A California investor has scooped up Conway Park, the two-building office campus on Lake Forest’s Field Drive, for just over $9.3 million, taking control of a heavily discounted suburban complex that has been fighting vacancy and lender pressure. The twin Class A buildings total roughly 225,354 square feet and have been grappling with low occupancy and loan trouble, setting up a classic value-add play for anyone confident they can fill the empty space. Local market watchers say the sale is another sign that opportunistic buyers are circling lightly leased suburban campuses while the broader office market continues to recalibrate.

Deal details

The buyer, identified in reporting as an STG Group venture, paid slightly more than $9.3 million for One and Two Conway Park, according to Crain's Chicago Business. The sale followed lender action and a receiver and auction process that ultimately brought the campus to market. Pricing and offering materials together point to a very low purchase basis for the property, a reality that will shape how the new owner approaches leasing strategy and capital spending.

Buildings and tenants

Listing information on LoopNet shows the two buildings at 100 and 150 N. Field Drive, combining for about 225,354 square feet. Marketing materials distributed by the broker and posted on listing platforms put campus occupancy at roughly 43 to 45 percent. They identified Truist and Stifel as among the largest existing tenants, according to the offering on Brevitas.

Why buyers are circling

Investors from California and other coastal markets have shown they are willing to buy suburban Chicago office properties at distressed prices and try to turn them around, often betting that new leasing activity or relatively modest renovations can bring cash flow back to life. A recent, higher profile example: a California private equity firm paid $59 million for Mid America Plaza in Oakbrook Terrace earlier this year, a transaction covered by CoStar News, highlighting how outcomes can vary widely for suburban assets depending on occupancy and location. For buyers who step into lightly leased campuses like Conway Park, the path to returns typically runs through aggressive leasing, targeted capital improvements and time.

Legal backdrop

The Conway Park buildings had been owned by an affiliate of Pembroke IV and landed in trouble after loan payments fell behind. A foreclosure complaint filed in 2024 alleged that roughly $28 million remained outstanding on the loan, according to reporting. Crain's Chicago Business detailed the prior financing history, and Pembroke IV's portfolio pages list One and Two Conway Park among its former assets. That mix of heavy leverage and falling occupancy is what ultimately pushed the campus into a receiver and auction process.

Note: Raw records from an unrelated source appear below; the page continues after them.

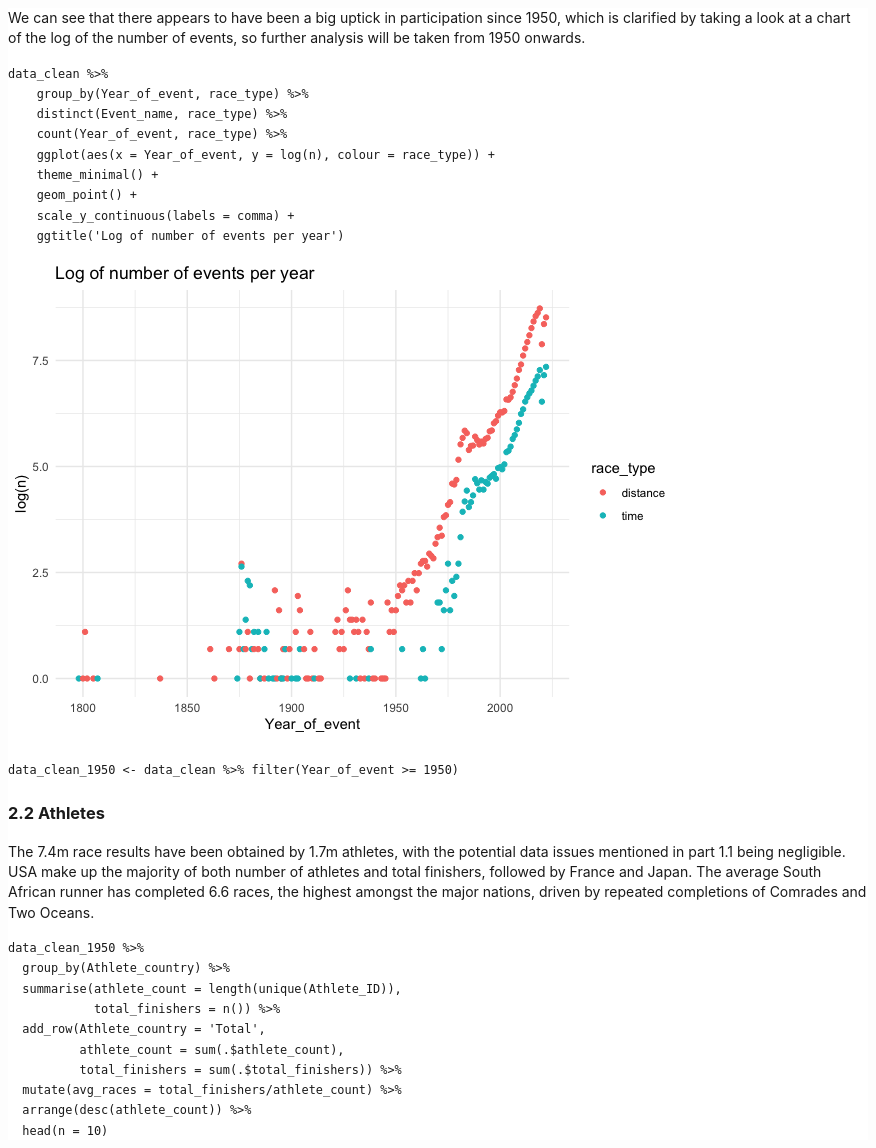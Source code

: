 We can see that there appears to have been a big uptick in participation
since 1950, which is clarified by taking a look at a chart of the log of
the number of events, so further analysis will be taken from 1950
onwards.

    data_clean %>%
        group_by(Year_of_event, race_type) %>%
        distinct(Event_name, race_type) %>% 
        count(Year_of_event, race_type) %>%
        ggplot(aes(x = Year_of_event, y = log(n), colour = race_type)) +
        theme_minimal() +
        geom_point() +
        scale_y_continuous(labels = comma) +
        ggtitle('Log of number of events per year') 

![](ultramarathons_files/figure-markdown_strict/unnamed-chunk-19-1.png)

    data_clean_1950 <- data_clean %>% filter(Year_of_event >= 1950)

### 2.2 Athletes

The 7.4m race results have been obtained by 1.7m athletes, with the
potential data issues mentioned in part 1.1 being negligible. USA make
up the majority of both number of athletes and total finishers, followed
by France and Japan. The average South African runner has completed 6.6
races, the highest amongst the major nations, driven by repeated
completions of Comrades and Two Oceans.

    data_clean_1950 %>%
      group_by(Athlete_country) %>%
      summarise(athlete_count = length(unique(Athlete_ID)),
                total_finishers = n()) %>%
      add_row(Athlete_country = 'Total', 
              athlete_count = sum(.$athlete_count),
              total_finishers = sum(.$total_finishers)) %>%
      mutate(avg_races = total_finishers/athlete_count) %>%
      arrange(desc(athlete_count)) %>%
      head(n = 10)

Frontline's offering materials projected that the property would generate just over $600,000 in net operating income in the prior year, setting a baseline that the new owner will need to improve through lease up or expense cuts, per the listing on Brevitas. With such a low purchase basis, STG and similar private buyers are likely to experiment with a mix of leasing incentives, amenity upgrades and selective capital projects to win tenants back or, if needed, repurpose portions of the space for alternative uses.